Many just dismiss it as wholly filler, without any real purpose at all except to pad out the books. Others think that Dany as a character “regressed,” returning to a state of incompetence, naivete, and passivity. Others think the point was about giving Dany “practice” ruling, so she could make mistakes, and eventually become a better ruler when she reaches Westeros.
Here’s why all these interpretations miss the point:
“The human heart in conflict with itself is the only thing worth writing about.” –George R. R. Martin
Martin has paraphrased this quote from William Faulkner time and time again in interviews, yet many readers haven’t fully internalized it. It means Martin is not interested in merely showing characters “leveling up,” like a video game, progressing from incompetent naif to awesome badass.

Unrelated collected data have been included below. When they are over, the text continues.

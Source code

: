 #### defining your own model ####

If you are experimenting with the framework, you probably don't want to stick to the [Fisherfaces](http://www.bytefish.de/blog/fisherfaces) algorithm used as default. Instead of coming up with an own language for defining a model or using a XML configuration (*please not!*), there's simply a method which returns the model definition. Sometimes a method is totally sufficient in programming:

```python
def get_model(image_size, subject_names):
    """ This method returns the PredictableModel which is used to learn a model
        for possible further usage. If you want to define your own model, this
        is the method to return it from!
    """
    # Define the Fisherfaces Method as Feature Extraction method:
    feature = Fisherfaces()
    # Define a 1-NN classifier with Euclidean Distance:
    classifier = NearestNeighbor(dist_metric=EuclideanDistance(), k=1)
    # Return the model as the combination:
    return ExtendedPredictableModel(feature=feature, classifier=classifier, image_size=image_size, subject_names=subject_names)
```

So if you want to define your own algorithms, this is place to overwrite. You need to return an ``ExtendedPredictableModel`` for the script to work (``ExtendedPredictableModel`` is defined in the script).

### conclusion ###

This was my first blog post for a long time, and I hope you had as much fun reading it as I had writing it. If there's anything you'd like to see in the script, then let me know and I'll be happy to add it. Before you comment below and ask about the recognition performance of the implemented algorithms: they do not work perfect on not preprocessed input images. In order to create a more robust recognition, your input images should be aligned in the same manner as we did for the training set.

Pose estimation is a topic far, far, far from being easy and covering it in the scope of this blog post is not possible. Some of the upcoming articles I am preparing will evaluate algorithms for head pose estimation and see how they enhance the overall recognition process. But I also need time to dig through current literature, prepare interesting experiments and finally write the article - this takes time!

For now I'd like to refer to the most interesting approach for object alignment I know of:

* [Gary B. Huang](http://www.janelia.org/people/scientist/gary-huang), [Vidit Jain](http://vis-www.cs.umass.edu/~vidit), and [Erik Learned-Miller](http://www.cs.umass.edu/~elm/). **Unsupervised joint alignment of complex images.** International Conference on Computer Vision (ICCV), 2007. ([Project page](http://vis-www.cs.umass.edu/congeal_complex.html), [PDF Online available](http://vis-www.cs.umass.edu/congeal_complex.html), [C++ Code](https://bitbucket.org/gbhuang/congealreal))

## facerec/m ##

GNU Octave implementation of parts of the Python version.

His main interest is in exploring his characters’ values. And throughout the series, he creates drama by forcing characters to choose between their core values — love vs. duty, honor vs. pragmatism, vows vs. innocent life.
With that in mind, a closer look reveals that Dany’s plotline in Meereen has been very cleverly designed as a series of tests of her values, and one value in particular. Each test is designed to ask — how far will Dany go to make peace and protect innocent life? With nearly every new chapter, Dany is asked to give up something else she wants or desires, for the good of the Meereenese people. The use of her dragons. A share of power in Meereen. Some of her anti-slavery reforms. Her desire for vengeance. Her desire to right every wrong she sees. Her distaste for cultural practices she finds abhorrent. Her sexual autonomy. Her happiness. Her pride. Her chance at Westeros.
Dany’s arc is revealed in how she responds to these tests, and how she tries to balance her moral ideals against her own darker impulses and desires. Part of Dany genuinely does want peace, and wants to sacrifice a great deal to protect innocent life. But another part of her would rather she take what she wants, through fire and blood.
The main drama of the Meereen plotline lies in Dany’s mind and in her choices. On the surface she is struggling with the Meereenese — but her most crucial struggle is with herself. And the outcome of this struggle will have momentous consequences for Westeros.
Many readers so dislike Meereen because Dany’s efforts there seem clearly frustrating, doomed, and pointless, ending in failure. And this reaction is perfectly understandable, because that’s what practically every Westerosi character in the book ends up thinking, including Dany! They all conclude that the peace effort was pointless, Dany was naive and got taken advantage of, and that things always had to end in war, so why did we waste so many chapters leading up to the inevitable?
But a closer look at the Meereenese events gives me quite a different impression. To actually understand what unfolded there, we need to take a closer look at the specifics of Dany’s enemies, their interests, and their actions — rather than viewing them as an undifferentiated mass of evil men with weird names. We also need to correct for the bias of the unreliable narrator by looking closely at the harder facts in the text.
My take is that Dany’s overall course of action in Meereen was moral, correct, admirable, and effective — that the peace she created was real, albeit fragile, like most peaces are. That, up to the moment Drogon returned to the fighting pits, her rule in Meereen was headed toward success, and that neither of her two main enemies, the Harpy and the Yunkai’i, planned to break the peace.
Many readers who think the peace was doomed point to the poisoned locusts as the main “proof” of this. Hey, her enemies were plotting to kill her all along! But if the locusts are the work of the Shavepate, as I argued in Part I, then this implies just the opposite — the attempt was made because Dany’s peace was so successful, not because it was foolish and doomed.